DATE OF JUDGMENT: 01/03/2000
BENCH:
S.P. BHARUCHA & S.N. PHUKAN & RUMA PAL
JUDGMENT:
JUDGMENT
2000 (2) SCR 52
The Judgment of the Court was delivered by
PHUKAN, J. This appeal by special leave is against the judgment of the
Gujarat High Court holding that the appellant is liable to pay octroi duty
under Section 99 of Gujarat Municipal Act, 1963 (for short the Act.).
The appellant, a textile manufacturing company, brought cloth pieces of 100
meters length within the octroi limits of Nadiad town.

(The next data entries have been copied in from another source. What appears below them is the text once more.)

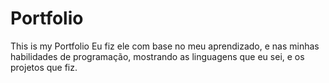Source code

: # Portfolio
This is my Portfolio
Eu fiz ele com base no meu aprendizado, e nas minhas habilidades de programação, mostrando as linguagens que eu sei, e os projetos que fiz.
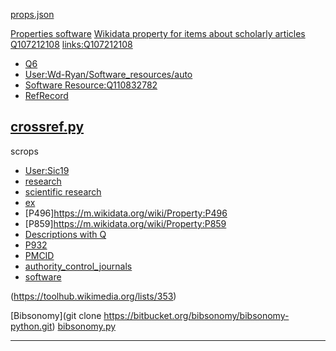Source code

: 
[props.json](https://hay.toolforge.org/propbrowse/props.json)



[Properties software](https://m.wikidata.org/wiki/Q21126229)
[Wikidata property for items about scholarly articles](https://m.wikidata.org/wiki/Q29548341)
[Q107212108](https://m.wikidata.org/wiki/Q107212108)
[links:Q107212108](https://m.wikidata.org/w/index.php?title=Special:WhatLinksHere&target=Q107212108)

* [Q6](https://m.wikidata.org/wiki/Q61058429)
* [User:Wd-Ryan/Software_resources/auto](https://m.wikidata.org/wiki/User:Wd-Ryan/Software_resources/auto)
* [Software Resource:Q110832782](https://m.wikidata.org/wiki/Q110832782)
* [RefRecord](https://m.wikidata.org/wiki/Q111513414)


[crossref.py](https://raw.githubusercontent.com/fabiobatalha/crossrefapi/master/crossref/restful.py)
--

scrops
* [User:Sic19](https://m.wikidata.org/wiki/User:Sic19)
* [research](https://m.wikidata.org/wiki/Wikidata:List_of_properties/research)
* [scientific research](https://m.wikidata.org/wiki/Wikidata:List_of_properties/scientific_research)
* [ex](https://m.wikidata.org/w/index.php?title=Special:WhatLinksHere&target=Wikidata%3AList+of+properties%2Fscientific+research)
* [P496]https://m.wikidata.org/wiki/Property:P496
* [P859]https://m.wikidata.org/wiki/Property:P859
* [Descriptions with Q](https://m.wikidata.org/wiki/Wikidata:Database_reports/Descriptions_with_Q)
* [P932](https://m.wikidata.org/wiki/Property:P932)
* [PMCID](https://m.wikidata.org/wiki/Property:P932)
* [authority_control_journals](https://m.wikidata.org/wiki/Q57589544)
* [software](https://m.wikidata.org/wiki/Q57589544)

(https://toolhub.wikimedia.org/lists/353)

[Bibsonomy](git clone https://bitbucket.org/bibsonomy/bibsonomy-python.git)
[bibsonomy.py](https://bitbucket.org/bibsonomy/bibsonomy-python/raw/d019d0631523d3a84547172abb14853e2baa5208/bibsonomy.py)

---

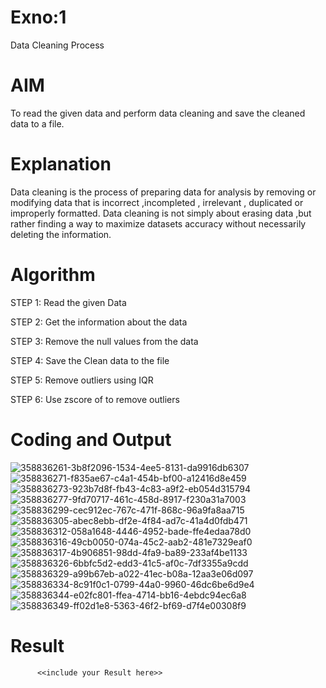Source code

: # Exno:1
Data Cleaning Process

# AIM
To read the given data and perform data cleaning and save the cleaned data to a file.

# Explanation
Data cleaning is the process of preparing data for analysis by removing or modifying data that is incorrect ,incompleted , irrelevant , duplicated or improperly formatted. Data cleaning is not simply about erasing data ,but rather finding a way to maximize datasets accuracy without necessarily deleting the information.

# Algorithm
STEP 1: Read the given Data

STEP 2: Get the information about the data

STEP 3: Remove the null values from the data

STEP 4: Save the Clean data to the file

STEP 5: Remove outliers using IQR

STEP 6: Use zscore of to remove outliers

# Coding and Output
![358836261-3b8f2096-1534-4ee5-8131-da9916db6307](https://github.com/user-attachments/assets/a22e6e05-3b4d-4b28-91e4-80e7f0b9b04d)
![358836271-f835ae67-c4a1-454b-bf00-a12416d8e459](https://github.com/user-attachments/assets/592c1d32-41ae-4e43-9fb2-f76a78ed7b44)
![358836273-923b7d8f-fb43-4c83-a9f2-eb054d315794](https://github.com/user-attachments/assets/ee0a848d-d5c6-48ec-a3d8-81dea2544d0d)
![358836277-9fd70717-461c-458d-8917-f230a31a7003](https://github.com/user-attachments/assets/cc19ed1a-67ae-4fd2-95bf-463d179144ab)
![358836299-cec912ec-767c-471f-868c-96a9fa8aa715](https://github.com/user-attachments/assets/76e7b263-e5a5-4e73-90c4-dc61f51dca11)
![358836305-abec8ebb-df2e-4f84-ad7c-41a4d0fdb471](https://github.com/user-attachments/assets/da4527ed-4e65-4b26-8b9e-90cc8bb0ac48)
![358836312-058a1648-4446-4952-bade-ffe4edaa78d0](https://github.com/user-attachments/assets/19eb2fa2-fb95-492d-8908-b0581db6dc1a)
![358836316-49cb0050-074a-45c2-aab2-481e7329eaf0](https://github.com/user-attachments/assets/e88740b8-815e-495c-a728-e079328c12f0)
![358836317-4b906851-98dd-4fa9-ba89-233af4be1133](https://github.com/user-attachments/assets/c72c75a8-e2f4-4927-91b4-85a6339a3fbc)
![358836326-6bbfc5d2-edd3-41c5-af0c-7df3355a9cdd](https://github.com/user-attachments/assets/59c88f4b-48bb-4147-8e11-61cd6c33e95a)
![358836329-a99b67eb-a022-41ec-b08a-12aa3e06d097](https://github.com/user-attachments/assets/0af8f44e-43a5-4aa4-a4a2-ca92448df8d5)
![358836334-8c91f0c1-0799-44a0-9960-46dc6be6d9e4](https://github.com/user-attachments/assets/5fbdbe8b-e643-430d-a660-4d696cb762e7)
![358836344-e02fc801-ffea-4714-bb16-4ebdc94ec6a8](https://github.com/user-attachments/assets/232981e5-7c21-4122-a567-3da77a1db57a)
![358836349-ff02d1e8-5363-46f2-bf69-d7f4e00308f9](https://github.com/user-attachments/assets/3afb6db1-ca8f-4654-98a3-3519e6d4ff0f)



# Result
          <<include your Result here>>

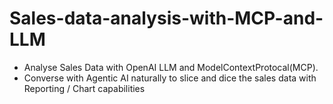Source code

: # Sales-data-analysis-with-MCP-and-LLM

- Analyse Sales Data with OpenAI LLM and ModelContextProtocal(MCP).
- Converse with Agentic AI naturally to slice and dice the sales data with Reporting / Chart capabilities
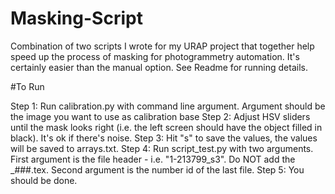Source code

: # Masking-Script
Combination of two scripts I wrote for my URAP project that together help speed up the process of masking for photogrammetry automation. It's certainly easier than the manual option. See Readme for running details.


#To Run

Step 1: Run calibration.py with command line argument. Argument should be the image you want to use as calibration base
Step 2: Adjust HSV sliders until the mask looks right (i.e. the left screen should have the object filled in black). It's ok if there's noise.
Step 3: Hit "s" to save the values, the values will be saved to arrays.txt.
Step 4: Run script_test.py with two arguments. First argument is the file header - i.e. "1-213799_s3". Do NOT add the _###.tex. Second argument is the number id of the last file.
Step 5: You should be done.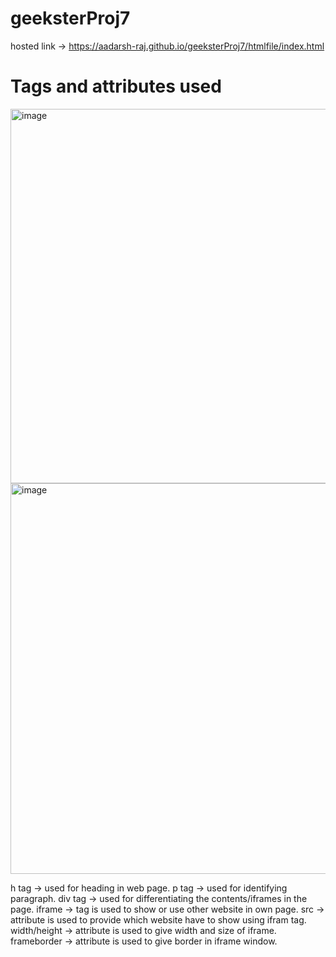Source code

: # geeksterProj7

hosted link -> https://aadarsh-raj.github.io/geeksterProj7/htmlfile/index.html

# Tags and attributes used
<img width="599" alt="image" src="https://github.com/Aadarsh-Raj/geeksterProj7/assets/74525154/b5c028aa-43dc-48e0-a4f6-f331274f99d3">


<img width="625" alt="image" src="https://github.com/Aadarsh-Raj/geeksterProj7/assets/74525154/a1dae6ba-3b76-4550-a6a3-daceeabdd058">

h tag -> used for heading in web page.
p tag -> used for identifying paragraph.
div tag -> used for differentiating the contents/iframes in the page.
iframe -> tag is used to show or use other website in own page.
src -> attribute is used to provide which website have to show using ifram tag.
width/height -> attribute is used to give width and size of iframe.
frameborder -> attribute is used to give border in iframe window.
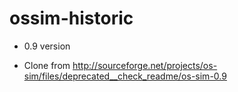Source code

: ossim-historic
==============

* 0.9  version

* Clone from http://sourceforge.net/projects/os-sim/files/deprecated__check_readme/os-sim-0.9

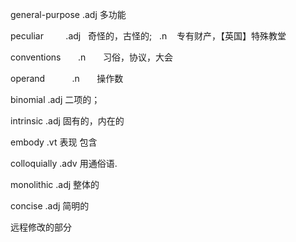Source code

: general-purpose		.adj		多功能

peculiar        	.adj  		奇怪的，古怪的;    .n    专有财产，【英国】特殊教堂

conventions      	.n      	习俗，协议，大会

operand          	.n      	操作数

binomial			.adj		二项的；

intrinsic			.adj		固有的，内在的

embody				.vt			表现 包含

colloquially		.adv		用通俗语.

monolithic			.adj		整体的 

concise				.adj		简明的

远程修改的部分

To meet the
requirement of relevant excise rules and also demands in the market, cloth
pieces were cut into smaller pieces pf different sizes and thereafter sent
outside the octroi limits of the said town.
On the above facts, the High Court held that in the process of cutting, the
cloth pieces are used as well as consumed, therefore,the cloth pieces
brought into the octroi limits for this purpose, would attract octroi duty.

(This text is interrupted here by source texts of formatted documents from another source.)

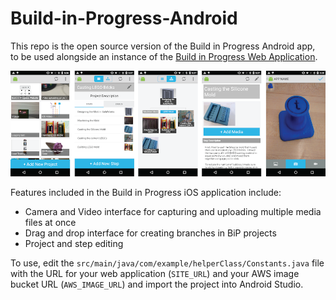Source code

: # Build-in-Progress-Android
This repo is the open source version of the Build in Progress Android app, to be used alongside an instance of the [Build in Progress Web Application](https://github.com/ttseng/Build-in-Progress-Web).

![alt text](doc/android_snapshots.png)

Features included in the Build in Progress iOS application include:

* Camera and Video interface for capturing and uploading multiple media files at once
* Drag and drop interface for creating branches in BiP projects
* Project and step editing

To use, edit the `src/main/java/com/example/helperClass/Constants.java` file with the URL for your web application (`SITE_URL`) and your AWS image bucket URL (`AWS_IMAGE_URL`) and import the project into Android Studio.
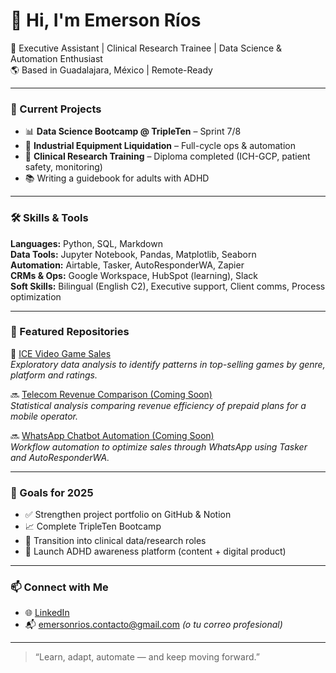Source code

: # 👋 Hi, I'm Emerson Ríos

🎯 Executive Assistant | Clinical Research Trainee | Data Science & Automation Enthusiast  
🌎 Based in Guadalajara, México | Remote-Ready

---

### 🚀 Current Projects
- 📊 **Data Science Bootcamp @ TripleTen** – Sprint 7/8  
- 💼 **Industrial Equipment Liquidation** – Full-cycle ops & automation  
- 🔬 **Clinical Research Training** – Diploma completed (ICH-GCP, patient safety, monitoring)  
- 📚 Writing a guidebook for adults with ADHD  

---

### 🛠️ Skills & Tools
**Languages:** Python, SQL, Markdown  
**Data Tools:** Jupyter Notebook, Pandas, Matplotlib, Seaborn  
**Automation:** Airtable, Tasker, AutoResponderWA, Zapier  
**CRMs & Ops:** Google Workspace, HubSpot (learning), Slack  
**Soft Skills:** Bilingual (English C2), Executive support, Client comms, Process optimization

---

### 🌟 Featured Repositories

🔹 [ICE Video Game Sales](https://github.com/Eme48/ICE-sales)  
*Exploratory data analysis to identify patterns in top-selling games by genre, platform and ratings.*

🔜 [Telecom Revenue Comparison (Coming Soon)]()  
*Statistical analysis comparing revenue efficiency of prepaid plans for a mobile operator.*

🔜 [WhatsApp Chatbot Automation (Coming Soon)]()  
*Workflow automation to optimize sales through WhatsApp using Tasker and AutoResponderWA.*

---

### 📌 Goals for 2025
- ✅ Strengthen project portfolio on GitHub & Notion  
- 📈 Complete TripleTen Bootcamp  
- 💼 Transition into clinical data/research roles  
- 🧠 Launch ADHD awareness platform (content + digital product)

---

### 📫 Connect with Me
- 🌐 [LinkedIn](https://www.linkedin.com/in/emersonrios/)
- 📬 emersonrios.contacto@gmail.com *(o tu correo profesional)*

---

> “Learn, adapt, automate — and keep moving forward.”
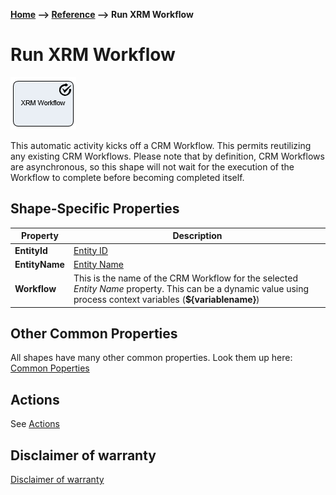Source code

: __[Home](/) --> [Reference](/ref) --> Run XRM Workflow__

# Run XRM Workflow

![Run XRM Workflow](media/RunXRMWorkflow.png)

This automatic activity kicks off a CRM Workflow. This permits reutilizing any
existing CRM Workflows. Please note that by definition, CRM Workflows are
asynchronous, so this shape will not wait for the execution of the Workflow to
complete before becoming completed itself.


## Shape-Specific Properties

| Property | Description |
| -------- | ----------- |
| **EntityId**   |[Entity ID](common/EntityId.md)|
| **EntityName** |[Entity Name](common/EntityName.md)|
| **Workflow**   | This is the name of the CRM Workflow for the selected *Entity Name* property. This can be a dynamic value using process context variables (**\$\{variablename\}**) |


## Other Common Properties
All shapes have many other common properties. Look them up here: [Common Poperties](common/README.md)

## Actions
See [Actions](common/Actions.md)

## Disclaimer of warranty

[Disclaimer of warranty](../guides/common/DisclaimerOfWarranty.md)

The Act is relatable to entry 52 of List - II (State List) of the 7th
Schedule to the Constitution and the said entry runs as follows :
"taxes on the entry of goods into a local area for consumption, use or sale
therein"
Clause (16) of Section 2 of the Act defines octroi and it is stated as
follows :
"Octroi’ means a tax on the entry of goods into the limits of a municipal
borough for consumption, use or sale therein;"
Clause (iv) of sub-section (1) of Section 99 of the Act is quoted below:
"99. Taxes which may be imposed. - (1) Subject to any general or special
orders which the State Government may make in this behalf and to the
provisions of sections 101 and 102, a municipality may impose for the
purposes of this Act any of the following taxes, namely:-
(i)..............................
(ii).............................
(iii)............................
(iv) an octroi on animals or goods or bom, brought within the octroi
limits for consumption, use or sale therein;"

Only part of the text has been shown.